It’s the last day of the conference, the day where often new members make their first INFORMS presentations. Many of us know someone whose training is not in ORMS per se, but whom we’d enjoy seeing at the conference because of their related work. I decided to interview someone whom I have encouraged to attend a future INFORMS conference, Dr. Wayne Mackey.
Wayne is a Neuroscientist at NYU (and received his PhD from there), and is the Founder and CEO of Statespace. Statespace’s mission is to bring standardized gamer performance analytics, training, and scouting to Esports. Statespace’s first product, Aim Lab, is a training tool that utilizes neuroscience and artificial intelligence to become a smart personal trainer for both professional and casual first-person shooter players. He was kind enough to answer a few questions of interest about the present and future of video game analytics, and how he approaches analytics from his neuroscience background. I’ve also included some sample screens from the Aim Lab product to give you an idea of the analytical output, for those interested.
How does your background as a scientist affect how you look at analytics problems? Have you worked closely with mathematicians or engineers in analytics, and what differences do you see in perspectives?
“As a scientist, I am very hypothesis-driven. That is, before I even start looking at data I try to have some things that I want to test specifically. Rather than just throw the proverbial machine learning (ML) kitchen sink at a set of data, I think deeply about what I want to get out of it and why, and let that drive what methods I use to collect or analyze data. With all of the cool ML and stats toolboxes out there, just about anyone can download a package and some data, and run some technically sophisticated methods of analysis at some data and get something to come out the other end. While it’s amazing that it is so easy to do so, that can also be harmful without the proper theoretical framework around the problem you are trying to solve.

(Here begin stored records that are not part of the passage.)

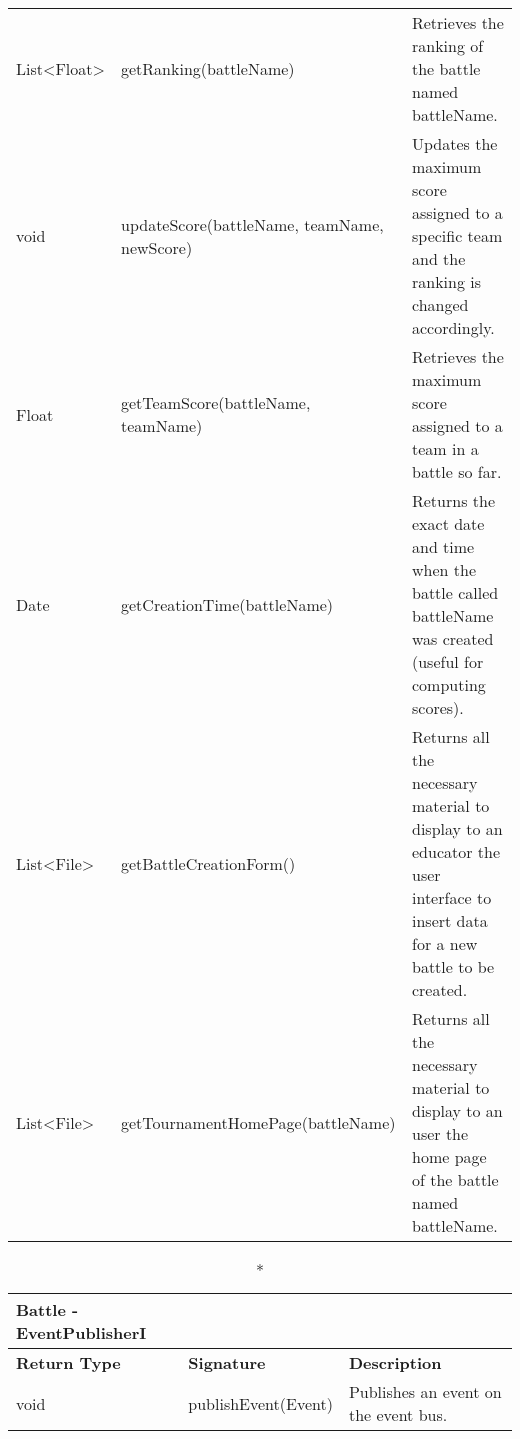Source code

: \begin{longtable}{|p{2.5cm} p{6.5cm} p{4.5cm}|}
	List\textless Float\textgreater & getRanking(battleName) & Retrieves the ranking of the battle named battleName.\\
	
	void & updateScore(battleName, teamName, newScore) & Updates the maximum score assigned to a specific team and the ranking is changed accordingly.\\
	
	Float & getTeamScore(battleName, teamName) & Retrieves the maximum score assigned to a team in a battle so far.\\
	
	Date & getCreationTime(battleName) & Returns the exact date and time when the battle called battleName was created (useful for computing scores).\\
	
	List\textless File\textgreater & getBattleCreationForm() & Returns all the necessary material to display to an educator the user interface to insert data for a new battle to be created.\\
	
	List\textless File\textgreater & getTournamentHomePage(battleName) & Returns all the necessary material to display to an user the home page of the battle named battleName.\\
	
	\hline
	
\end{longtable}




\begin{longtable}{|p{2.5cm} p{6.5cm} p{4.5cm}|}
\caption*{Battle - EventPublisherI}\\ 

\hline
\textbf{Return Type} & \textbf{Signature} & \textbf{Description}\\
\hline \endhead

void & publishEvent(Event)  & Publishes an event on the event bus.\\

\hline

\end{longtable}

\pagebreak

I’ve worked with mathematicians, engineers, physicists, neuroscientists, and just about anyone else with a strong computational background interested in ML and data science. Honestly, I haven’t noticed any practical differences in perspectives based on domain, but more so just differences based on personality and unique thought processes for problem solving in general…and I think that variability is a very valuable strength and much-needed.”
How have you handled the challenge of presenting detailed performance results to an audience of gamers who may not understand statistics well? What changes have you had to make to better accommodate their feedback needs?

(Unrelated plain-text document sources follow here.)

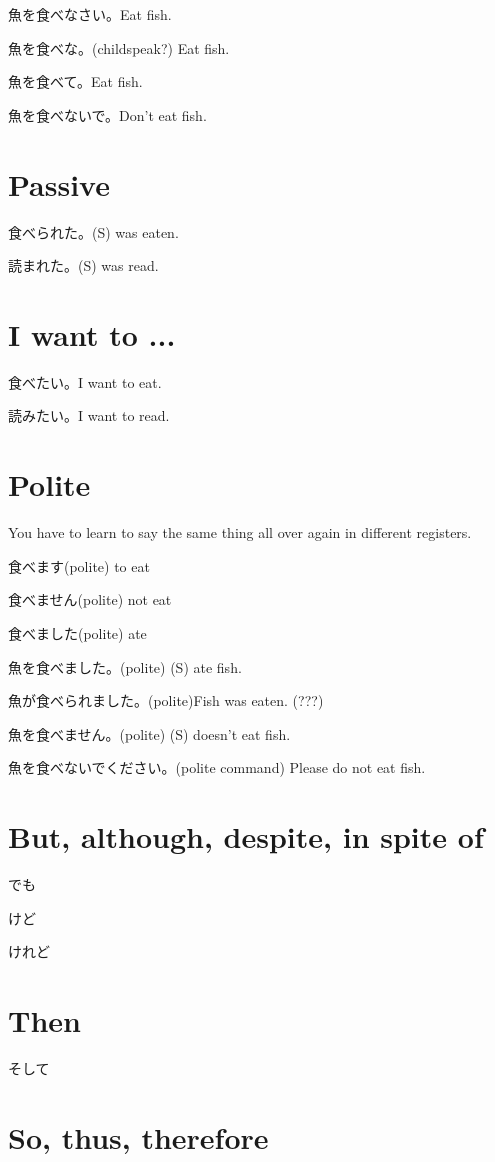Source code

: 魚を食べなさい。Eat fish.

魚を食べな。(childspeak?) Eat fish.

魚を食べて。Eat fish.

魚を食べないで。Don't eat fish.

\section{Passive}

食べられた。(S) was eaten.

読まれた。(S) was read.

\section{I want to ...}

食べたい。I want to eat.

読みたい。I want to read.

\section{Polite}

You have to learn to say the same thing all over again in different registers.

食べます(polite) to eat

食べません(polite) not eat

食べました(polite) ate

魚を食べました。(polite) (S) ate fish.

魚が食べられました。(polite)Fish was eaten. (???)

魚を食べません。(polite) (S) doesn't eat fish.

魚を食べないでください。(polite command) Please do not eat fish.

\section{But, although, despite, in spite of}

でも

けど

けれど

\section{Then}

そして

\section{So, thus, therefore}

“This is actually something we are constantly optimizing and learning from. Our first approach was to appease the hardcore players who would be data-hungry, and assumed that our product would attract those types of the players the most. We were very wrong. We quickly found that dumping data on players was a terrible idea, and that many of our data visualizations were confusing and lacked context. That wasn’t true for all players, but definitely for the majority. So we took that valuable feedback and learned from it, rolling out new ways of conveying critical inferences about their performance data.
Our recent approach has been to split the data across a few tabbed screens. So when receiving feedback, the initial screen is as simple and straightforward as possible. We actually take important things to take away from the data and codify that directly into actionable text. For instance, instead of just showing a player with data or a visualization that they are undershooting targets, or less accurate at one portion of the screen compared to another, we literally just say it. For those who want to dig a bit deeper and get their hands dirty with data, we have advanced tabs where all of that information is just a click away. So far we have found this is a great happy medium for both types of players.”
Video game analytics are still in their infancy in some ways. What statistics do you see becoming more important over time? Is it easy to find past databases of gamer performance in top competition? How are gamers responding to the concept of analytics in improving gameplay?
“Gamers, as well as coaches and team owners at the professional level are craving analytics. There are constant comparisons and parallels being drawn between traditional stick-and-ball sports and Esports. Although Esports has already surpassed several traditional sports in viewership, it lags behind in core things like data analytics. I don’t know that there is a single statistic that will become more important over time, but I do think that individual fundamental skill and ability data is severely lacking and something that will be vital in Esports just like it is in traditional sports. In traditional sports, you measure how fast someone is, how strong someone is, how high they can jump. These are fundamental skills based solely on your own performance, are measured outside of the game being played (such as the NBA or NFL combine), and are free from confounds of the skill level of your teammates or opponents.
What the analogues of these fundamental skills are in Esports, and how to measure them in a standardized way have evaded the industry as a whole. This is something we as a company are changing. This type of data is profoundly valuable in traditional sports – from scouting to training and storytelling. And we believe this data will be just as important in Esports.”
My thanks to Wayne for his time. I searched the INFORMS program and noted we had three presentations that mentioned video games this year. I’ve encouraged him to submit a presentation to INFORMS next year, and hope to see more work in the emerging area of video game analytics. I also encourage others to join me in inviting their friends and colleagues in related fields to make an INFORMS presentation in Seattle next year!